Program ini menjadi bagian dari upaya strategis perusahaan dalam menyiapkan Sumber Daya Manusia (SDM) pertanian unggul, sekaligus mendukung agenda pemerintah dalam mewujudkan swasembada pangan nasional.
Direktur Manajemen Risiko Petrokimia Gresik, Johanes Barus, dalam kegiatan Wirakarya Taruna Makmur yang digelar di Gresik, Jawa Timur, baru-baru ini, menyampaikan bahwa puluhan agronom muda tersebut merupakan mahasiswa aktif dari berbagai institusi pendidikan pertanian di Indonesia.
Sebelum diterjunkan ke lapangan, para peserta mendapatkan pembekalan intensif melalui Program Sekolah Makmur. Selanjutnya, mereka menjalani praktik langsung sebagai tenaga agronom pendamping petani.
“Selama di lapangan, para Taruna Makmur diharapkan berperan sebagai pendamping sekaligus agen perubahan.

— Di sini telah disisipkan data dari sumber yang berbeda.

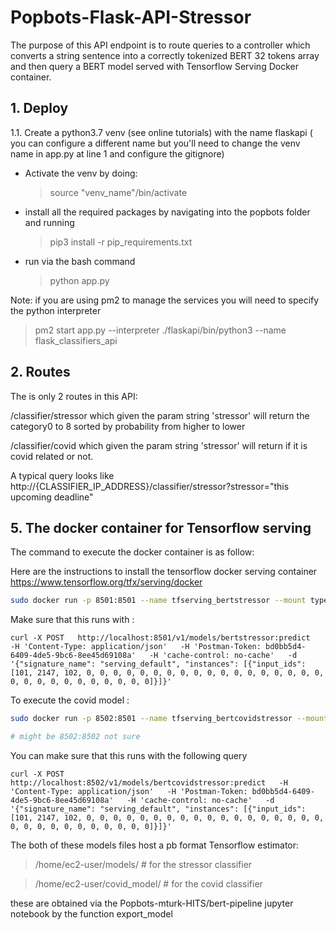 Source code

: # Popbots-Flask-API-Stressor

The purpose of this API endpoint is to route queries to a controller which converts a string sentence into a correctly tokenized BERT 32 tokens array and then query a BERT model served with Tensorflow Serving Docker container. 

## 1. Deploy 


1.1. Create a python3.7 venv (see online tutorials) with the name flaskapi ( you can configure a different name but you'll need to change the venv name in app.py at line 1 and configure the gitignore)
- Activate the venv by doing: 
    > source "venv_name"/bin/activate
- install all the required packages by navigating into the popbots folder and running 
    > pip3 install -r pip_requirements.txt

- run via the bash command

    > python app.py

Note: if you are using pm2 to manage the services you will need to specify the python interpreter

> pm2 start app.py --interpreter ./flaskapi/bin/python3 --name flask_classifiers_api


## 2. Routes

The is only 2 routes in this API: 

/classifier/stressor which given the param string 'stressor' will return the category0 to 8 sorted by probability from higher to lower 

/classifier/covid which given the param string 'stressor' will return if it is covid related or not. 

A typical query looks like http://{CLASSIFIER_IP_ADDRESS}/classifier/stressor?stressor="this upcoming deadline"



## 5. The docker container for Tensorflow serving


The command to execute the docker container is as follow: 

Here are the instructions to install the tensorflow docker serving container
https://www.tensorflow.org/tfx/serving/docker


```bash
sudo docker run -p 8501:8501 --name tfserving_bertstressor --mount type=bind,source=//home/ec2-user/models/,target=/models/bertstressor -e NVIDIA_VISIBLE_DEVICES=none -e MODEL_NAME=bertstressor -t tensorflow/serving:latest-gpu --enable_batching=false &
```
Make sure that this runs with : 
```
curl -X POST   http://localhost:8501/v1/models/bertstressor:predict   -H 'Content-Type: application/json'   -H 'Postman-Token: bd0bb5d4-6409-4de5-9bc6-8ee45d69108a'   -H 'cache-control: no-cache'   -d '{"signature_name": "serving_default", "instances": [{"input_ids": [101, 2147, 102, 0, 0, 0, 0, 0, 0, 0, 0, 0, 0, 0, 0, 0, 0, 0, 0, 0, 0, 0, 0, 0, 0, 0, 0, 0, 0, 0, 0, 0]}]}'
```


To execute the covid model : 
```bash
sudo docker run -p 8502:8501 --name tfserving_bertcovidstressor --mount type=bind,source=//home/ec2-user/covid_model/,target=/models/bertcovidstressor -e NVIDIA_VISIBLE_DEVICES=none -e MODEL_NAME=bertcovidstressor -t tensorflow/serving:latest-gpu --enable_batching=false &

# might be 8502:8502 not sure
```

You can make sure that this runs with the following query 

```
curl -X POST   http://localhost:8502/v1/models/bertcovidstressor:predict   -H 'Content-Type: application/json'   -H 'Postman-Token: bd0bb5d4-6409-4de5-9bc6-8ee45d69108a'   -H 'cache-control: no-cache'   -d '{"signature_name": "serving_default", "instances": [{"input_ids": [101, 2147, 102, 0, 0, 0, 0, 0, 0, 0, 0, 0, 0, 0, 0, 0, 0, 0, 0, 0, 0, 0, 0, 0, 0, 0, 0, 0, 0, 0, 0, 0]}]}'

```


The both of these models files host a pb format Tensorflow estimator: 

> /home/ec2-user/models/ # for the stressor classifier 

> /home/ec2-user/covid_model/ # for the covid classifier

these are obtained via the Popbots-mturk-HITS/bert-pipeline jupyter notebook by the function export_model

Mereka membantu petani dalam penerapan budidaya yang baik, pemanfaatan teknologi pertanian, serta peningkatan produktivitas dan keberlanjutan usaha tani,” ujar Johanes.
Johanes menegaskan bahwa Program Taruna Makmur sejalan dengan upaya pemerintah dalam mencetak SDM pertanian yang kompeten, modern, dan adaptif terhadap perkembangan teknologi.
Para Taruna Makmur Batch 8 berasal dari sejumlah perguruan tinggi vokasi pertanian, yaitu: 27 mahasiswa Politeknik Pengembangan Pertanian (Polbangtan) Malang, 13 mahasiswa Politeknik LPP Yogyakarta, 12 mahasiswa Polbangtan Bogor, dan 3 mahasiswa Polbangtan Medan.
“Melalui program ini, mahasiswa diberikan kesempatan terlibat langsung dalam pendampingan petani, sekaligus mengasah kompetensi teknis, manajerial, dan sosial sebagai calon agronom muda masa depan,” tegasnya.
Lebih lanjut, Johanes berharap kehadiran Taruna Makmur mampu menginspirasi generasi muda untuk terjun ke sektor pertanian. Ia menilai regenerasi petani masih menjadi tantangan besar di Indonesia.
Berdasarkan data Badan Pusat Statistik (BPS), lebih dari 70 persen petani Indonesia berusia di atas 40 tahun, sementara petani muda usia 19–39 tahun masih berada di kisaran 20 persen. Kondisi ini berpotensi memengaruhi keberlanjutan produksi dan ketahanan pangan nasional.
“Kolaborasi antara pemerintah, dunia pendidikan, dan sektor industri menjadi kunci dalam membangun ekosistem pertanian yang modern, produktif, berdaya saing, dan berkelanjutan,” ujarnya.
Program Sekolah Makmur telah diinisiasi Petrokimia Gresik sejak tahun 2022 dan kini memasuki Batch 8. Hingga saat ini, perusahaan telah mencetak 373 Taruna Makmur sebagai SDM pertanian berkualitas.
Dalam program ini, Petrokimia Gresik merekrut mahasiswa aktif Polbangtan untuk menjalani magang selama enam bulan sebagai tenaga agronom lapangan. Program ini tidak hanya meningkatkan kompetensi mahasiswa, tetapi juga memperkuat kawalan budidaya pertanian guna meningkatkan produktivitas petani.
Antusiasme mahasiswa terhadap Program Taruna Makmur pun terus meningkat dari tahun ke tahun.
“Taruna Makmur bukan hanya ruang belajar, tetapi juga ruang pengabdian dan wujud kontribusi nyata bagi masa depan pertanian Indonesia,” tutup Johanes.